Space security is an important piece of the puzzle, and is largely ignored in the strategy. We are so dependent on space technologies for our daily activities — think TV, telecommunications, GPS, international banking — that we need to protect them from existing threats such as cyber attacks, and from future threats.
Space security is an important piece of the puzzle, and is largely ignored in the strategy.
Just last week, India announced proudly that it successfully tested a kinetic anti-satellite weapon by destroying one of its own satellites, and that it has thereby joined the élite club of China, Russia and the United States, which have demonstrated this capability in recent years.
Also, the UN Group of Governmental Experts has been meeting in Geneva to discuss the prevention of an arms race in outer space, discussions in which representatives from Canada have been taking part. The need for a co-ordinated, thoughtful policy that highlights Canada’s commitment to proactive deterrence is real, and it needs to be whole-of-government.
But there is a huge gaping hole in the strategy when it comes to the role Canada could play as a leader in developing international norms of responsible behaviour in space.
In 2018, the Department of National Defence released its policy document Strong, Secure, Engaged, in which it stated clearly and boldly that it wanted to work with other government departments to ensure Canada took a lead in developing international norms.
The New Space Strategy fails to take this up, repeating briefly that there is a commitment to such norms, but offering no further steps. Such norms are necessary to protect the safety, security and sustainability of space long-term.

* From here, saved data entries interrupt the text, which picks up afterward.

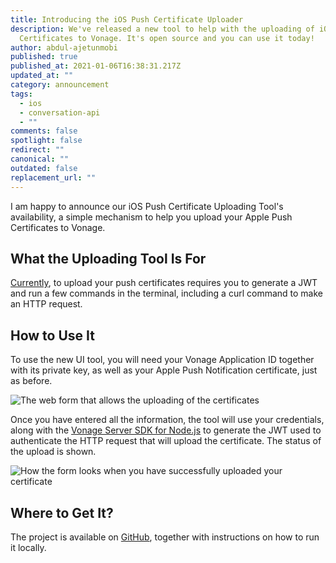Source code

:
 ```yaml
---
title: Introducing the iOS Push Certificate Uploader
description: We've released a new tool to help with the uploading of iOS Push
  Certificates to Vonage. It's open source and you can use it today!
author: abdul-ajetunmobi
published: true
published_at: 2021-01-06T16:38:31.217Z
updated_at: ""
category: announcement
tags:
  - ios
  - conversation-api
  - ""
comments: false
spotlight: false
redirect: ""
canonical: ""
outdated: false
replacement_url: ""
---
```

I am happy to announce our iOS Push Certificate Uploading Tool's availability, a simple mechanism to help you upload your Apple Push Certificates to Vonage.

## What the Uploading Tool Is For

[Currently](https://developer.nexmo.com/client-sdk/setup/set-up-push-notifications/ios#upload-your-certificate), to upload your push certificates requires you to generate a JWT and run a few commands in the terminal, including a curl command to make an HTTP request.

## How to Use It

To use the new UI tool, you will need your Vonage Application ID together with its private key, as well as your Apple Push Notification certificate, just as before.

![The web form that allows the uploading of the certificates](/content/blog/introducing-the-ios-push-certificate-uploader/app.png)

Once you have entered all the information, the tool will use your credentials, along with the [Vonage Server SDK for Node.js](https://github.com/vonage/vonage-node-sdk) to generate the JWT used to authenticate the HTTP request that will upload the certificate. The status of the upload is shown.

![How the form looks when you have successfully uploaded your certificate](/content/blog/introducing-the-ios-push-certificate-uploader/successfulapp.png)

## Where to Get It?

The project is available on [GitHub](https://github.com/nexmo-community/ios-push-uploader), together with instructions on how to run it locally.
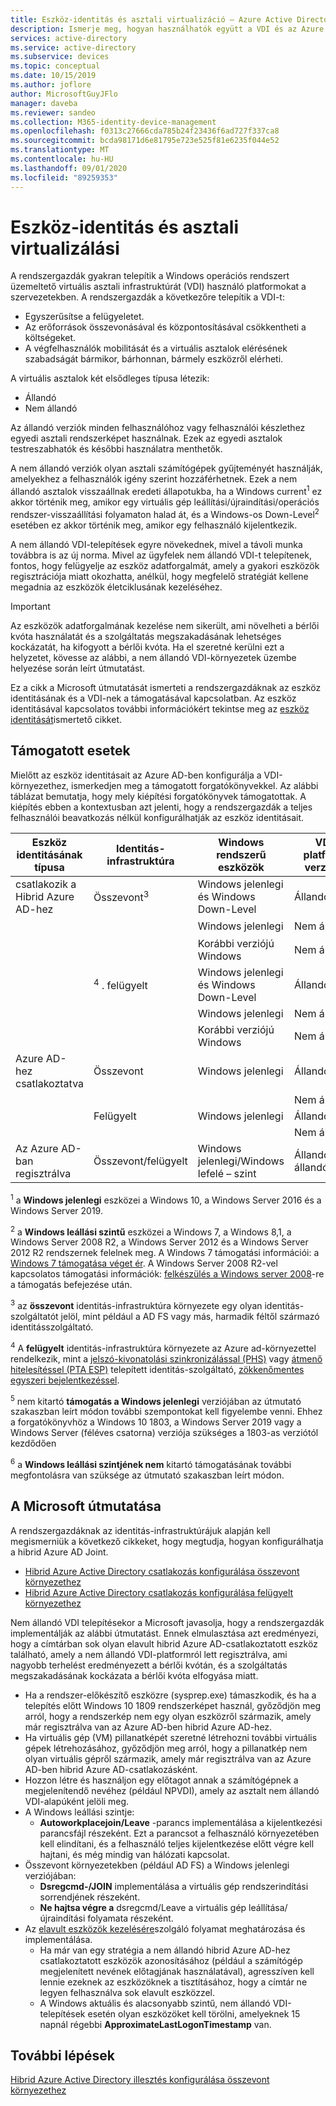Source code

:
 ```yaml
---
title: Eszköz-identitás és asztali virtualizáció – Azure Active Directory
description: Ismerje meg, hogyan használhatók együtt a VDI és az Azure AD-eszköz identitásai
services: active-directory
ms.service: active-directory
ms.subservice: devices
ms.topic: conceptual
ms.date: 10/15/2019
ms.author: joflore
author: MicrosoftGuyJFlo
manager: daveba
ms.reviewer: sandeo
ms.collection: M365-identity-device-management
ms.openlocfilehash: f0313c27666cda785b24f23436f6ad727f337ca8
ms.sourcegitcommit: bcda98171d6e81795e723e525f81e6235f044e52
ms.translationtype: MT
ms.contentlocale: hu-HU
ms.lasthandoff: 09/01/2020
ms.locfileid: "89259353"
---
```

# <a name="device-identity-and-desktop-virtualization"></a>Eszköz-identitás és asztali virtualizálási

A rendszergazdák gyakran telepítik a Windows operációs rendszert üzemeltető virtuális asztali infrastruktúrát (VDI) használó platformokat a szervezetekben. A rendszergazdák a következőre telepítik a VDI-t:

- Egyszerűsítse a felügyeletet.
- Az erőforrások összevonásával és központosításával csökkentheti a költségeket.
- A végfelhasználók mobilitását és a virtuális asztalok elérésének szabadságát bármikor, bárhonnan, bármely eszközről elérheti.

A virtuális asztalok két elsődleges típusa létezik:

- Állandó
- Nem állandó

Az állandó verziók minden felhasználóhoz vagy felhasználói készlethez egyedi asztali rendszerképet használnak. Ezek az egyedi asztalok testreszabhatók és későbbi használatra menthetők. 

A nem állandó verziók olyan asztali számítógépek gyűjteményét használják, amelyekhez a felhasználók igény szerint hozzáférhetnek. Ezek a nem állandó asztalok visszaállnak eredeti állapotukba, ha a Windows current<sup>1</sup> ez akkor történik meg, amikor egy virtuális gép leállítási/újraindítási/operációs rendszer-visszaállítási folyamaton halad át, és a Windows-os Down-Level<sup>2</sup> esetében ez akkor történik meg, amikor egy felhasználó kijelentkezik.

A nem állandó VDI-telepítések egyre növekednek, mivel a távoli munka továbbra is az új norma. Mivel az ügyfelek nem állandó VDI-t telepítenek, fontos, hogy felügyelje az eszköz adatforgalmát, amely a gyakori eszközök regisztrációja miatt okozhatta, anélkül, hogy megfelelő stratégiát kellene megadnia az eszközök életciklusának kezeléséhez.

> [!IMPORTANT]
> Az eszközök adatforgalmának kezelése nem sikerült, ami növelheti a bérlői kvóta használatát és a szolgáltatás megszakadásának lehetséges kockázatát, ha kifogyott a bérlői kvóta. Ha el szeretné kerülni ezt a helyzetet, kövesse az alábbi, a nem állandó VDI-környezetek üzembe helyezése során leírt útmutatást.

Ez a cikk a Microsoft útmutatását ismerteti a rendszergazdáknak az eszköz identitásának és a VDI-nek a támogatásával kapcsolatban. Az eszköz identitásával kapcsolatos további információkért tekintse meg az [eszköz identitását](overview.md)ismertető cikket.

## <a name="supported-scenarios"></a>Támogatott esetek

Mielőtt az eszköz identitásait az Azure AD-ben konfigurálja a VDI-környezethez, ismerkedjen meg a támogatott forgatókönyvekkel. Az alábbi táblázat bemutatja, hogy mely kiépítési forgatókönyvek támogatottak. A kiépítés ebben a kontextusban azt jelenti, hogy a rendszergazdák a teljes felhasználói beavatkozás nélkül konfigurálhatják az eszköz identitásait.

| Eszköz identitásának típusa | Identitás-infrastruktúra | Windows rendszerű eszközök | VDI platform verziója | Támogatott |
| --- | --- | --- | --- | --- |
| csatlakozik a Hibrid Azure AD-hez | Összevont<sup>3</sup> | Windows jelenlegi és Windows Down-Level | Állandó | Igen |
|   |   | Windows jelenlegi | Nem állandó | Igen<sup>5</sup> |
|   |   | Korábbi verziójú Windows | Nem állandó | Igen<sup>6</sup> |
|   | <sup>4</sup> . felügyelt | Windows jelenlegi és Windows Down-Level | Állandó | Igen |
|   |   | Windows jelenlegi | Nem állandó | Nem |
|   |   | Korábbi verziójú Windows | Nem állandó | Igen<sup>6</sup> |
| Azure AD-hez csatlakoztatva | Összevont | Windows jelenlegi | Állandó | Nem |
|   |   |   | Nem állandó | Nem |
|   | Felügyelt | Windows jelenlegi | Állandó | Nem |
|   |   |   | Nem állandó | Nem |
| Az Azure AD-ban regisztrálva | Összevont/felügyelt | Windows jelenlegi/Windows lefelé – szint | Állandó/nem állandó | Nem alkalmazható |

<sup>1</sup> a **Windows jelenlegi** eszközei a Windows 10, a Windows Server 2016 és a Windows Server 2019.

<sup>2</sup> a **Windows leállási szintű** eszközei a Windows 7, a Windows 8,1, a Windows Server 2008 R2, a Windows Server 2012 és a Windows Server 2012 R2 rendszernek felelnek meg. A Windows 7 támogatási információi: a [Windows 7 támogatása véget ér](https://www.microsoft.com/microsoft-365/windows/end-of-windows-7-support). A Windows Server 2008 R2-vel kapcsolatos támogatási információk: [felkészülés a Windows server 2008](https://www.microsoft.com/cloud-platform/windows-server-2008)-re a támogatás befejezése után.

<sup>3</sup> az **összevont** identitás-infrastruktúra környezete egy olyan identitás-szolgáltatót jelöl, mint például a AD FS vagy más, harmadik féltől származó identitásszolgáltató.

<sup>4</sup> A **felügyelt** identitás-infrastruktúra környezete az Azure ad-környezettel rendelkezik, mint a [jelszó-kivonatolási szinkronizálással (PHS)](../hybrid/whatis-phs.md) vagy [átmenő hitelesítéssel (PTA ESP)](../hybrid/how-to-connect-pta.md) telepített identitás-szolgáltató, [zökkenőmentes egyszeri bejelentkezéssel](../hybrid/how-to-connect-sso.md).

<sup>5</sup> nem kitartó **támogatás a Windows jelenlegi** verziójában az útmutató szakaszban leírt módon további szempontokat kell figyelembe venni. Ehhez a forgatókönyvhöz a Windows 10 1803, a Windows Server 2019 vagy a Windows Server (féléves csatorna) verziója szükséges a 1803-as verziótól kezdődően

<sup>6</sup> a **Windows leállási szintjének nem** kitartó támogatásának további megfontolásra van szüksége az útmutató szakaszban leírt módon.


## <a name="microsofts-guidance"></a>A Microsoft útmutatása

A rendszergazdáknak az identitás-infrastruktúrájuk alapján kell megismerniük a következő cikkeket, hogy megtudja, hogyan konfigurálhatja a hibrid Azure AD Joint.

- [Hibrid Azure Active Directory csatlakozás konfigurálása összevont környezethez](hybrid-azuread-join-federated-domains.md)
- [Hibrid Azure Active Directory csatlakozás konfigurálása felügyelt környezethez](hybrid-azuread-join-managed-domains.md)

Nem állandó VDI telepítésekor a Microsoft javasolja, hogy a rendszergazdák implementálják az alábbi útmutatást. Ennek elmulasztása azt eredményezi, hogy a címtárban sok olyan elavult hibrid Azure AD-csatlakoztatott eszköz található, amely a nem állandó VDI-platformról lett regisztrálva, ami nagyobb terhelést eredményezett a bérlői kvótán, és a szolgáltatás megszakadásának kockázata a bérlői kvóta elfogyása miatt.

- Ha a rendszer-előkészítő eszközre (sysprep.exe) támaszkodik, és ha a telepítés előtt Windows 10 1809 rendszerképet használ, győződjön meg arról, hogy a rendszerkép nem egy olyan eszközről származik, amely már regisztrálva van az Azure AD-ben hibrid Azure AD-hez.
- Ha virtuális gép (VM) pillanatképét szeretné létrehozni további virtuális gépek létrehozásához, győződjön meg arról, hogy a pillanatkép nem olyan virtuális gépről származik, amely már regisztrálva van az Azure AD-ben hibrid Azure AD-csatlakozásként.
- Hozzon létre és használjon egy előtagot annak a számítógépnek a megjelenítendő nevéhez (például NPVDI), amely az asztalt nem állandó VDI-alapúként jelöli meg.
- A Windows leállási szintje:
   - **Autoworkplacejoin/Leave** -parancs implementálása a kijelentkezési parancsfájl részeként. Ezt a parancsot a felhasználó környezetében kell elindítani, és a felhasználó teljes kijelentkezése előtt végre kell hajtani, és még mindig van hálózati kapcsolat.
- Összevont környezetekben (például AD FS) a Windows jelenlegi verziójában:
   - **Dsregcmd-/JOIN** implementálása a virtuális gép rendszerindítási sorrendjének részeként.
   - **Ne hajtsa végre a** dsregcmd/Leave a virtuális gép leállítása/újraindítási folyamata részeként.
- Az [elavult eszközök kezelésére](manage-stale-devices.md)szolgáló folyamat meghatározása és implementálása.
   - Ha már van egy stratégia a nem állandó hibrid Azure AD-hez csatlakoztatott eszközök azonosításához (például a számítógép megjelenített nevének előtagjának használatával), agresszíven kell lennie ezeknek az eszközöknek a tisztításához, hogy a címtár ne legyen felhasználva sok elavult eszközzel.
   - A Windows aktuális és alacsonyabb szintű, nem állandó VDI-telepítések esetén olyan eszközöket kell törölni, amelyeknek 15 napnál régebbi **ApproximateLastLogonTimestamp** van.
 
## <a name="next-steps"></a>További lépések

[Hibrid Azure Active Directory illesztés konfigurálása összevont környezethez](hybrid-azuread-join-federated-domains.md)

A whole-of-government approach is also necessary if we are to excel in the future of space commerce: satellites for better climate tracking, to support Canadian farmers, to improve search and rescue, space tourism, deep space observation, and partnering with the U.S. on the Lunar Gateway project to establish a space station on the moon. This is where the New Space Strategy places most of its focus, and it does so well.
However, the strategy misses an important opportunity for Canada to have a co-ordinated approach to space, and to truly take a lead internationally. Other nations still see Canada as a credible, peaceful international player, and we have been active in space since the beginning, being the third nation to launch a satellite at the beginning of the space age, after the Soviets and the U.S.
Where the strategy focuses on investing in future generations of space engineers and astronauts, and supporting Canadian companies to participate in the new commercial space race, it does a great job. But there seems to have been an important step missed: How can we have a national strategy (a “how to”) if we don’t yet have a national policy (a “what”)?
There is still work for the government here, to connect the dots between the Canadian Space Agency, Global Affairs Canada, DND, Innovation, Science and Economic Development Canada, and other departments directly or indirectly involved in space, and to have a co-ordinated international presence. It’s time to become a mature space-faring nation, and that requires a National Space Policy to back up the intention of this New Space Strategy.